* _SOURCE DATA_
┌────────

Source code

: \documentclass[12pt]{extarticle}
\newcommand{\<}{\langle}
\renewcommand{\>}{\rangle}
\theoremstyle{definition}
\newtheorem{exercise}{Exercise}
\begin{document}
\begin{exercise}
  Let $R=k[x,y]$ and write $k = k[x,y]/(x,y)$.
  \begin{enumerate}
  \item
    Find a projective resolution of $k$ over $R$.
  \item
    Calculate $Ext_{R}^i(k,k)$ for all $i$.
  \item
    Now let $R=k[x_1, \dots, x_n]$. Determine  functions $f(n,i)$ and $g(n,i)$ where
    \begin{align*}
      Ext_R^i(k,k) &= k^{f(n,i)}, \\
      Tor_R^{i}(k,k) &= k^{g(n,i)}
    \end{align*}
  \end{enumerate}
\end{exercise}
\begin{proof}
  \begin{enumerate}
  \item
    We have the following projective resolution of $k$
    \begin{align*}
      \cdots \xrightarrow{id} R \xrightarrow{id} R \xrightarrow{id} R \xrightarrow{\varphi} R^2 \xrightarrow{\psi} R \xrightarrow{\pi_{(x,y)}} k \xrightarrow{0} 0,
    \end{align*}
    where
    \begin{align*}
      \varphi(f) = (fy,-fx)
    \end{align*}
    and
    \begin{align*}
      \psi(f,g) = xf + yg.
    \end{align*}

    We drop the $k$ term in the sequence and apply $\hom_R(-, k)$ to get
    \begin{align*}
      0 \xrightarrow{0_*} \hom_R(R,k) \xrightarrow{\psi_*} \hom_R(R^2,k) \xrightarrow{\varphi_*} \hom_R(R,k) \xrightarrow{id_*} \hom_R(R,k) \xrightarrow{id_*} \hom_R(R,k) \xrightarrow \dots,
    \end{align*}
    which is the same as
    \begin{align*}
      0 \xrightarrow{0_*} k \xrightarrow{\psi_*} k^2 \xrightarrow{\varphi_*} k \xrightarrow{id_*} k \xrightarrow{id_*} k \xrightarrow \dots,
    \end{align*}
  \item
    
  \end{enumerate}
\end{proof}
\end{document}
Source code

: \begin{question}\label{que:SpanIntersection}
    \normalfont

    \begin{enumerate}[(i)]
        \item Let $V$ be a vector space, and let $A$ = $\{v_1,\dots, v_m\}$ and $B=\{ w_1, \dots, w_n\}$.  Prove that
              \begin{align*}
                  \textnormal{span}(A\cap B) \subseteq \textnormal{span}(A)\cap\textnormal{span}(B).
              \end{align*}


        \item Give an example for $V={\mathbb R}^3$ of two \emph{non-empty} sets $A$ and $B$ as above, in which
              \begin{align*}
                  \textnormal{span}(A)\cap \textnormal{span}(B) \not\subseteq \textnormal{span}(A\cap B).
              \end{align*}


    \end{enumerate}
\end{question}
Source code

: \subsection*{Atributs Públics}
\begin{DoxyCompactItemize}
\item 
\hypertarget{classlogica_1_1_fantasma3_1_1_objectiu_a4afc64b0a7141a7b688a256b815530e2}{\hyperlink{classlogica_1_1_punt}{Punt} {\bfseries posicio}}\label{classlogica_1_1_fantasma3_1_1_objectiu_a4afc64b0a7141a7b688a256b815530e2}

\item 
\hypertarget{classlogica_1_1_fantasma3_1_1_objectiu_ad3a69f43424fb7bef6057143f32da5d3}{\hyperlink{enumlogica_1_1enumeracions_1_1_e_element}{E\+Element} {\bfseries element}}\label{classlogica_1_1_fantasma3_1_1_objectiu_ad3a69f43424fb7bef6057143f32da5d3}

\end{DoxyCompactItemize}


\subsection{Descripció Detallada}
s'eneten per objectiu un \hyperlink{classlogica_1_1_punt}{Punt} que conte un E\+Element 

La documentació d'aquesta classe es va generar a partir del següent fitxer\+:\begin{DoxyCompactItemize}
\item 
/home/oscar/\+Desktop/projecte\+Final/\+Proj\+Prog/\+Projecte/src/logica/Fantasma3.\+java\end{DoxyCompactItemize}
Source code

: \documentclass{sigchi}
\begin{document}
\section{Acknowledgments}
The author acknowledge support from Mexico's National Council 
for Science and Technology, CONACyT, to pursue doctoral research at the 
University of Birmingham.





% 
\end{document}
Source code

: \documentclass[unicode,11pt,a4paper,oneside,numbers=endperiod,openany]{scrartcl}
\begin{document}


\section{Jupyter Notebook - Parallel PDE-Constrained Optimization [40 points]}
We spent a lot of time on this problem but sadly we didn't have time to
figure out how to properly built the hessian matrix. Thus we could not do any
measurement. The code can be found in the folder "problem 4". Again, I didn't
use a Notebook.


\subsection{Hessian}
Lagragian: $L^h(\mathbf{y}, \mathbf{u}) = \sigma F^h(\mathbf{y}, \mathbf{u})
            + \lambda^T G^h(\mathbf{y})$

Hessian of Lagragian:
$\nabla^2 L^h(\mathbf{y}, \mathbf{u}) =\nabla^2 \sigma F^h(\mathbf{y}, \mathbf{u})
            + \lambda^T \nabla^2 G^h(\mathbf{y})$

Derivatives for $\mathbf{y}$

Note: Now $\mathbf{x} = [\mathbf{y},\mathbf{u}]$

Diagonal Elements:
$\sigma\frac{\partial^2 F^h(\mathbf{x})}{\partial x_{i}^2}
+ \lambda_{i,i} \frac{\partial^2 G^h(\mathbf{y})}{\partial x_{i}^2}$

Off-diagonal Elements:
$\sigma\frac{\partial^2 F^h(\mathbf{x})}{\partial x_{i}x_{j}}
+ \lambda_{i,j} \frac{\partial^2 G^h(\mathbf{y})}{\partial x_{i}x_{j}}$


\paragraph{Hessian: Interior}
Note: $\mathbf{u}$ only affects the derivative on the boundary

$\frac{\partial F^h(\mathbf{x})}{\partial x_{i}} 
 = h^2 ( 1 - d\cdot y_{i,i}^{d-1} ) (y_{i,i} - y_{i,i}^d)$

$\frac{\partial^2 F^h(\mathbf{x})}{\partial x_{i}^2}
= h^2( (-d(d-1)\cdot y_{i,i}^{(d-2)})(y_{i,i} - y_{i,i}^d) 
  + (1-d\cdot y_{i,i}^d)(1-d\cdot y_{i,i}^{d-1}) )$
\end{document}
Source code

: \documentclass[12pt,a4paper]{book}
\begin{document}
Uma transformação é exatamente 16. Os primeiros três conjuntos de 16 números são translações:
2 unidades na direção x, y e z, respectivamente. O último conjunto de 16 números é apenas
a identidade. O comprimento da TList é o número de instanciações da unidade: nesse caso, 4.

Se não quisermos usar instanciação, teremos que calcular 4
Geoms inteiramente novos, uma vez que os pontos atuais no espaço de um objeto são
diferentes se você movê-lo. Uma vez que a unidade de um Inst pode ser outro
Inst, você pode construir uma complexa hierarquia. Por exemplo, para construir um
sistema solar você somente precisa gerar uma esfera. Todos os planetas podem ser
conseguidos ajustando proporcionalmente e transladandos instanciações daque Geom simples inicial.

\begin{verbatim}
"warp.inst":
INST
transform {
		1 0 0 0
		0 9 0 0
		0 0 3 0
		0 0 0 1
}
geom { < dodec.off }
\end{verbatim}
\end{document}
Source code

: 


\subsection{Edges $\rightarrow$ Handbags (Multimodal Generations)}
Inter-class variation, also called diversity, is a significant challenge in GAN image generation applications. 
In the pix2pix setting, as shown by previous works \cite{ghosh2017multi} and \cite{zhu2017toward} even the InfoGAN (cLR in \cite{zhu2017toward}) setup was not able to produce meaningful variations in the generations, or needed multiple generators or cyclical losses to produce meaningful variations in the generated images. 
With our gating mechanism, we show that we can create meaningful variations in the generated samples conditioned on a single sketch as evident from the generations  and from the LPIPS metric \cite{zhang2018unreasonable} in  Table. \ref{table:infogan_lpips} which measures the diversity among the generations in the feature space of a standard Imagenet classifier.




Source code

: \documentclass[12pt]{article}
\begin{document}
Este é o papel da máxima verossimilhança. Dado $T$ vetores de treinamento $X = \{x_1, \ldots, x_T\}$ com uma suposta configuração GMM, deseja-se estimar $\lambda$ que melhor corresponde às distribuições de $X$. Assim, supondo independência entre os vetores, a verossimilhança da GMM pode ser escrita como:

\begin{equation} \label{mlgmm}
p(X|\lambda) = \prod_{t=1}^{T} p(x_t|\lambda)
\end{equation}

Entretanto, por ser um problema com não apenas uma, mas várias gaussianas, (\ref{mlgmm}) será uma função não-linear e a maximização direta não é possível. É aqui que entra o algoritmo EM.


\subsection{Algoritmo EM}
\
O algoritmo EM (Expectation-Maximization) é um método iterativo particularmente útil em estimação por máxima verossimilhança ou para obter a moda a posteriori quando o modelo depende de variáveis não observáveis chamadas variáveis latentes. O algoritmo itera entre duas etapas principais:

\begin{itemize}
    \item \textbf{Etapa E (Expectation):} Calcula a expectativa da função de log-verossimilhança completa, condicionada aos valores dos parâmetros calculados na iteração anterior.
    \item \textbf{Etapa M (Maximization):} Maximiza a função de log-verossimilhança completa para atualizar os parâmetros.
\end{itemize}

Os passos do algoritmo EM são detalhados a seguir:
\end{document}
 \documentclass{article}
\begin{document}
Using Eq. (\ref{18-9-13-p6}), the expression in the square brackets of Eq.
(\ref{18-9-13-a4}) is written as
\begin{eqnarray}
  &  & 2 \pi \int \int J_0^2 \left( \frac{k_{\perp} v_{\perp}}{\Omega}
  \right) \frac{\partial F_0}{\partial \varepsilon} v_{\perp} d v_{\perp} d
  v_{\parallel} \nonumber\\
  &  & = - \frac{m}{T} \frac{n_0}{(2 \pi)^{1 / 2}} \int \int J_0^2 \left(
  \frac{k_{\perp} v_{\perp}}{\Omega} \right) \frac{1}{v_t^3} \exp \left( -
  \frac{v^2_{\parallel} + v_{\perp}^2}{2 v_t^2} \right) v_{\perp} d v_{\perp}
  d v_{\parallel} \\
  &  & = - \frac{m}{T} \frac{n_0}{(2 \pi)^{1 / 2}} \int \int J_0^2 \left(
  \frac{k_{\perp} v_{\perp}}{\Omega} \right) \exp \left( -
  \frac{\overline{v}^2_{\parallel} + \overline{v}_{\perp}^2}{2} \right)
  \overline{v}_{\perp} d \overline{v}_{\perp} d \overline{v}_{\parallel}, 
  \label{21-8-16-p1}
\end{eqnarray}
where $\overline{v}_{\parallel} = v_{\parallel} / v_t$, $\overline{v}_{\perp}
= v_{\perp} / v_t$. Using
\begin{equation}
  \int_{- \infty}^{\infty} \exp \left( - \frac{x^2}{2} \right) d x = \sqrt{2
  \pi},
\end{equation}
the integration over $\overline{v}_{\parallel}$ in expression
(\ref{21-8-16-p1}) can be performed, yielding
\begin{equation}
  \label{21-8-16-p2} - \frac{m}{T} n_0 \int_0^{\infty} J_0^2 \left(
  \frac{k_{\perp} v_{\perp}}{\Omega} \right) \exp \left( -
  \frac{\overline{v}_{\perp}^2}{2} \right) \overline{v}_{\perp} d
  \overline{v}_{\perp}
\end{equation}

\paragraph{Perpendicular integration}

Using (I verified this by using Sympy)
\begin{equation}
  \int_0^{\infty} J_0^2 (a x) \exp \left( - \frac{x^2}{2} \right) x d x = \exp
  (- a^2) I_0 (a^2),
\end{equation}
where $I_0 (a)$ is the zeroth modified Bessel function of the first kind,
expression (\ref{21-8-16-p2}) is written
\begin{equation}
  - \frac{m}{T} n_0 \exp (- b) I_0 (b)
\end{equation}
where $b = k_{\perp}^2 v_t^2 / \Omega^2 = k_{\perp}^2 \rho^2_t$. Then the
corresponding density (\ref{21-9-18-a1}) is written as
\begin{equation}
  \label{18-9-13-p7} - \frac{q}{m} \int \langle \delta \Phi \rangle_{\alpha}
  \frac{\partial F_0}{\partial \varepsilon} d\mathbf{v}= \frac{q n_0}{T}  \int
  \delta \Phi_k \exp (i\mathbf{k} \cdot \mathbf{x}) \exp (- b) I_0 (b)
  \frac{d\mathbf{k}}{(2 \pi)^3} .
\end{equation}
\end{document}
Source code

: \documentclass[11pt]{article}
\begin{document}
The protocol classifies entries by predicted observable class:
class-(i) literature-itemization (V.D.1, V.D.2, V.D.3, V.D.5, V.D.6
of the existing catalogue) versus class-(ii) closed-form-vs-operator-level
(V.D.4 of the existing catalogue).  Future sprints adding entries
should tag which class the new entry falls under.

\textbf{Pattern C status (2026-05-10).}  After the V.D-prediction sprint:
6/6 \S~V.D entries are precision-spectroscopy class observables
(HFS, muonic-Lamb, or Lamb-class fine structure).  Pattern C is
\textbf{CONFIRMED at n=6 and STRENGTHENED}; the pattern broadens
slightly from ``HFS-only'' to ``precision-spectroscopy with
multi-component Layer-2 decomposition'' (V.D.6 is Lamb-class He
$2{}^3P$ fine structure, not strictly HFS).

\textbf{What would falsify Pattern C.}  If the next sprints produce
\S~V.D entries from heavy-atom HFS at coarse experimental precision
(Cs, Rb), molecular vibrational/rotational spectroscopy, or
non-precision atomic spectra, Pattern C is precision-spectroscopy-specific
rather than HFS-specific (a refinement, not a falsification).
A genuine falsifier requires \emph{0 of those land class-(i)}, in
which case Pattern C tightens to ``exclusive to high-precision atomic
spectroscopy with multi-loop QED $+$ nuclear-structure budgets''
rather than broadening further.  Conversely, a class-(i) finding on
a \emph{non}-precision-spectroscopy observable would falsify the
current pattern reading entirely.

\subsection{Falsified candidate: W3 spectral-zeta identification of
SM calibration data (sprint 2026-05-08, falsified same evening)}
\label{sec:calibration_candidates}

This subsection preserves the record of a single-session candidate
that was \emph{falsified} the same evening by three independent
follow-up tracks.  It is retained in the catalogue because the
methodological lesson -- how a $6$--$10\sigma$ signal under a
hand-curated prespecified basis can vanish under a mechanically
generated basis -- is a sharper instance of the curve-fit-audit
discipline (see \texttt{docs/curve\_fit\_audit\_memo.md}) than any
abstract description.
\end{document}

└────────

* _TASK ITEM_
How many lines in the data above hold the word "atomic"? Answer with the number alone.

* _REPLY TO THE EXERCISE_
2